Cudworth, Ralph (1617–1688)
Ralph Cudworth was one of the leading figures among the Cambridge Platonists, a group of seventeenth-century philosopher theologians. He was born in Aller, Somerset, to a minister who had been a fellow of Emmanuel College, Cambridge. Educated at home by his stepfather, John Stoughton, until 1632, he then entered Emmanuel College. There he was influenced by Benjamin Whichcote, founder of the Cambridge Platonist school. In 1639 he was elected a fellow of Emmanuel, and received the bachelor of divinity degree in 1645, defending for his examination Whichcote's thesis that good and evil are eternal and immutable. This examination, with its opposition to any system that makes morality contingent on will, whether human or divine, already betrays Cudworth's distance from the rigorous Calvinism with which Emmanuel College had always been associated. Nevertheless, Cudworth did have some sympathy with political aspects of the Puritan cause. He was appointed by Parliament master of Clare College and Regius professor of Hebrew in 1645, and served as advisor to Oliver Cromwell's secretary of state on several government appointments. In 1647 he was invited to preach to a sharply divided House of Commons.
In his sermon of March 31, 1647, Cudworth urged parliamentarians not to legislate on doctrinal matters, arguing that salvation depends not on speculative details but on living a life of Christlike love and forbearance. This emphasis on morality over doctrine was characteristic of the Cambridge Platonists and influential for the later Latitudinarian divines. Cudworth was appointed master of Christ's College in 1654, and succeeded in retaining his appointment at the time of the Restoration. He remained in the post until his death in 1688. In 1654 Cudworth was married. None of his sons survived him, but his daughter, Damaris, later Lady Masham (1658–1708), took custody of her father's writings and became a philosopher in her own right. Intimate friend and correspondent of John Locke, she published A Discourse concerning the Love of God in 1696.
Cudworth's massive True Intellectual System of the Universe (1678) was the only one of Cudworth's principal writings to be published during his lifetime. Lengthy as it is, the published volume represents only the first installment of a three-part project originally sketched by Cudworth, with the parts devoted respectively to attacking mechanistic or atomistic determinism, theological determinism (Calvinism), and Stoic determinism. The True Intellectual System of the Universe in its published form constitutes a defense of theistic atomism and an attack on "Hylopathic" atheism. Hylopathic atheism, which claims that all things can be explained by reference to material atoms, with no need to invoke spirit or incorporeal substance, was an important target because it was represented in Cudworth's own day by Thomas Hobbes. A secondary target of the book is "Hylozoic" atheism, differing from Hylopathic in attributing life to matter, but still materialistic, and worthy of Cudworth's notice because of its recent revival by Benedict Spinoza. Rather than engage directly with Hobbes or Spinoza, Cudworth's argument is directed against ancient schools of philosophy, and much of it consists in a consensus gentium argument; atheism is an anomaly or aberration from an original truth that has been acknowledged from the beginning. This original true system accepted atomism, but only as an account of matter or corporeal reality. Properly understood, atomism reveals matter to be essentially passive or inert, thus making clear that only the existence of incorporeal substance can explain the origin, motion, and organization of matter.
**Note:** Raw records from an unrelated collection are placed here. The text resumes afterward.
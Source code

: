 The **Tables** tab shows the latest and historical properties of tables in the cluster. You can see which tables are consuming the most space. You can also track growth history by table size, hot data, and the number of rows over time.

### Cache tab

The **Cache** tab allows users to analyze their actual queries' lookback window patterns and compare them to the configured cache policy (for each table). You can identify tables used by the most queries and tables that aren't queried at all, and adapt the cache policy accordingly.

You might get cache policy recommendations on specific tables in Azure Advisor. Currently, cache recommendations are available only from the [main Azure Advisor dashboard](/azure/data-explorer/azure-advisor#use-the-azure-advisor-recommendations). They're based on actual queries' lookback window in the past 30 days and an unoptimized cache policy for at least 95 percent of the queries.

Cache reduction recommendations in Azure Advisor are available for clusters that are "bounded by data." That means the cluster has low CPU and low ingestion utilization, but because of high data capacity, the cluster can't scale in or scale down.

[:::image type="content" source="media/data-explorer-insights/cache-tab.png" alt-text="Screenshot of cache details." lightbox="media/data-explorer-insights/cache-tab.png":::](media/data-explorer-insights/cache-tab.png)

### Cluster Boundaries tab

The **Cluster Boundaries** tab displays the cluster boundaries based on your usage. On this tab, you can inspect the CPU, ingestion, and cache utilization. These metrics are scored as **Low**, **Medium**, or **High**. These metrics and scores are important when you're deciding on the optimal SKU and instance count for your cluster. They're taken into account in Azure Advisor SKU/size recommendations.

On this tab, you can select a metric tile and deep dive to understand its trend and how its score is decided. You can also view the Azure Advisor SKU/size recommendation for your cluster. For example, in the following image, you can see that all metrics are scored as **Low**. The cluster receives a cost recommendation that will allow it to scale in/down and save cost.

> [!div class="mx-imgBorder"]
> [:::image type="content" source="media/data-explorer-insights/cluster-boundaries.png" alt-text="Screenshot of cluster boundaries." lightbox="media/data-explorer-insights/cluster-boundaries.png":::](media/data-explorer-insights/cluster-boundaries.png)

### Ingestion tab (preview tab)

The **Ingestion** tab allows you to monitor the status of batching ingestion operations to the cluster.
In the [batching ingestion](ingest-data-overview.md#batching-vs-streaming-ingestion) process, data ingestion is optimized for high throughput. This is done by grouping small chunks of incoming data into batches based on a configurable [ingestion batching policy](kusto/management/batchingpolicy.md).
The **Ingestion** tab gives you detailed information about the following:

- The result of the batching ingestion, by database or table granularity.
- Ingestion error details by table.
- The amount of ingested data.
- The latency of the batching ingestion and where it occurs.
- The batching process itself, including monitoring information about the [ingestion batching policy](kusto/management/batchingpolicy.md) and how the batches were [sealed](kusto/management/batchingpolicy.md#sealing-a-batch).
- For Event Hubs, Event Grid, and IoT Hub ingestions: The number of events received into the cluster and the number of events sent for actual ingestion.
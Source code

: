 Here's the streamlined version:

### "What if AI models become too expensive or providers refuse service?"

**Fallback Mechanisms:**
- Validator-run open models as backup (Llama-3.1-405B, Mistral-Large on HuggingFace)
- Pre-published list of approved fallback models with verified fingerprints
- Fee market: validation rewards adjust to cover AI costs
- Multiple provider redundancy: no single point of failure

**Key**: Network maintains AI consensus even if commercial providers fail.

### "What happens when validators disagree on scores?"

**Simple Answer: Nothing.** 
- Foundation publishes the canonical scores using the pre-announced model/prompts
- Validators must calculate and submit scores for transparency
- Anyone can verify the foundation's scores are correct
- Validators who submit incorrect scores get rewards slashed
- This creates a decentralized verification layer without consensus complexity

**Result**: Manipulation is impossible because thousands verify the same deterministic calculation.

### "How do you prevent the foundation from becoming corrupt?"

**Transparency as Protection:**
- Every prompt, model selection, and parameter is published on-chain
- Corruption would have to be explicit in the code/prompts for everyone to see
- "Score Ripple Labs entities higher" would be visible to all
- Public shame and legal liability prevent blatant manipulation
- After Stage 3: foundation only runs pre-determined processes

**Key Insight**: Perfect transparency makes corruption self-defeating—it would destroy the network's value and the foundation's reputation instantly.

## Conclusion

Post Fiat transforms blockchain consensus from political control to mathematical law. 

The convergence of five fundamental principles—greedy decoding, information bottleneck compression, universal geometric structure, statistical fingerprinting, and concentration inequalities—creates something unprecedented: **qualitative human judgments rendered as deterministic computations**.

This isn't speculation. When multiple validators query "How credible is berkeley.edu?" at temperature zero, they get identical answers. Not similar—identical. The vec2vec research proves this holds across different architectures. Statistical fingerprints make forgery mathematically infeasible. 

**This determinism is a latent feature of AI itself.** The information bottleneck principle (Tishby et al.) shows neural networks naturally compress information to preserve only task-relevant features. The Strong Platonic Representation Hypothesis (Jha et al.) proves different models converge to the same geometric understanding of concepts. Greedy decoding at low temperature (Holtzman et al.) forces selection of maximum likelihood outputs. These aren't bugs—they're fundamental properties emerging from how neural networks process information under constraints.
While interested in the ancient theology argument that Plato's insights (particularly what Cudworth regarded as a concept of the Trinity in Plato) derived originally from divine revelation through Moses, Cudworth was finally content to claim that there is a natural prolepsis or anticipation of the idea of God existing throughout all times and places. Atheism is thus a willful destruction of this prolepsis, and Hobbes and Spinoza are not new threats, but reincarnations of old foes. The other leading philosophical thinker among the Cambridge Platonists, Henry More (1614–1687), devoted more direct attention to Spinoza's thought than did Cudworth, and differed from Cudworth as well in seeking, along with Joseph Glanvill (1636–1680), empirical evidence for the existence of incorporeal substances in cases of witchcraft and demonic possession.
In embracing atomism, Cudworth was making common cause with Cartesian dualism and rejecting scholastic accounts of substantial forms. Mind cannot be simply a property of material objects. For Cudworth, though, it is passivity, not extension, that essentially constitutes matter, and it is activity, rather than self-consciousness, that essentially constitutes incorporeal substance. The key challenge facing Cartesian dualism was to account for the interaction between body and soul, corporeal and incorporeal substance. Cudworth's solution was to appeal to active incorporeal powers that mediate between wholly passive matter and self-conscious soul, creating a vital union between them. Each finite soul has a finite field of action—its own body.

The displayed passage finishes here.